:: Work task ::
Pull from the data below each line where the word "navigation" occurs, and copy it.

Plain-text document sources

------------------------------------------------

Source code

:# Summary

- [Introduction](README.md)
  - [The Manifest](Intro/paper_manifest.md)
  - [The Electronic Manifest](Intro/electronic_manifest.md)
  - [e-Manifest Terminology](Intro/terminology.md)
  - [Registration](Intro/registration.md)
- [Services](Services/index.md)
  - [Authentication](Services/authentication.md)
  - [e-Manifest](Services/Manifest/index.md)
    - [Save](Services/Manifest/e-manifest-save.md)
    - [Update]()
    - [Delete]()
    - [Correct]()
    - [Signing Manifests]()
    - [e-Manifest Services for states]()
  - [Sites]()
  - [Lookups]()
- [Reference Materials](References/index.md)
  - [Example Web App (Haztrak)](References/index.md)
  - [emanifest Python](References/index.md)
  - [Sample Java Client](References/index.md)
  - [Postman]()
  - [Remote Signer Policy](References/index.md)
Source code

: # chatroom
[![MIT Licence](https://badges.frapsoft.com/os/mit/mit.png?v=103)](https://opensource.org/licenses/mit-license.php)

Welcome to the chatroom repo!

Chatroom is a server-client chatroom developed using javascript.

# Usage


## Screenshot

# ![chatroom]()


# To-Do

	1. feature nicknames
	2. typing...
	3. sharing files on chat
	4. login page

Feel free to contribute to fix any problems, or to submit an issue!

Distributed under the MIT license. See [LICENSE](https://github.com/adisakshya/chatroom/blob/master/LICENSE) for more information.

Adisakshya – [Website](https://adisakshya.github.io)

------------------------------------------------

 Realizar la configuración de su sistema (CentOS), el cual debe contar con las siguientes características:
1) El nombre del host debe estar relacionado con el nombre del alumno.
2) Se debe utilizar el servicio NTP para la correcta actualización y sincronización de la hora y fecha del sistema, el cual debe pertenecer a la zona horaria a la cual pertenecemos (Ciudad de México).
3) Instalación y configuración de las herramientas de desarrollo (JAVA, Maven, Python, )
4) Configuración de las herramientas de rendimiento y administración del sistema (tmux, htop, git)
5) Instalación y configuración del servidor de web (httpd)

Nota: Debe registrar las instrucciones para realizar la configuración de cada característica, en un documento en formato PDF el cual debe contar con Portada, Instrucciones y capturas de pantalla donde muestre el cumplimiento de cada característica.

------------------------------------------------

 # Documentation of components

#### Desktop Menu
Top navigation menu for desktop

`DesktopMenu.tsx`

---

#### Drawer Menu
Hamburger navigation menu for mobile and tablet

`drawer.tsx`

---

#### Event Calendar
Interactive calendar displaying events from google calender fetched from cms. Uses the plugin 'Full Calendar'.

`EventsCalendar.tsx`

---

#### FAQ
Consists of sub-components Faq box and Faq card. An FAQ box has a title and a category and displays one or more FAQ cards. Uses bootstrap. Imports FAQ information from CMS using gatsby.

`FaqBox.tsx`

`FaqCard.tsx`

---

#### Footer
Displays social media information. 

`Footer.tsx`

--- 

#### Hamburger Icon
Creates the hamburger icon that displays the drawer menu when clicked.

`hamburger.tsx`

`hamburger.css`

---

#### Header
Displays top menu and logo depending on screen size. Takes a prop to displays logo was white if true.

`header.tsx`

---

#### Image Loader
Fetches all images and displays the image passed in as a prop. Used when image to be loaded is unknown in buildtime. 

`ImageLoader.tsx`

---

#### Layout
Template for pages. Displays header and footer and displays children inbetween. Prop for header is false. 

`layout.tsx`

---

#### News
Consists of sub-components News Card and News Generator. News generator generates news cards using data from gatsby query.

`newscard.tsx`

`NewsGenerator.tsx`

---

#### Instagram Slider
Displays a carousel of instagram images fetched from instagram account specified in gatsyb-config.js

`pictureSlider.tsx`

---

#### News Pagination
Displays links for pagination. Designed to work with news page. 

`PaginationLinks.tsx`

------------------------------------------------

:: Written answer ::
Top navigation menu for desktop
Hamburger navigation menu for mobile and tablet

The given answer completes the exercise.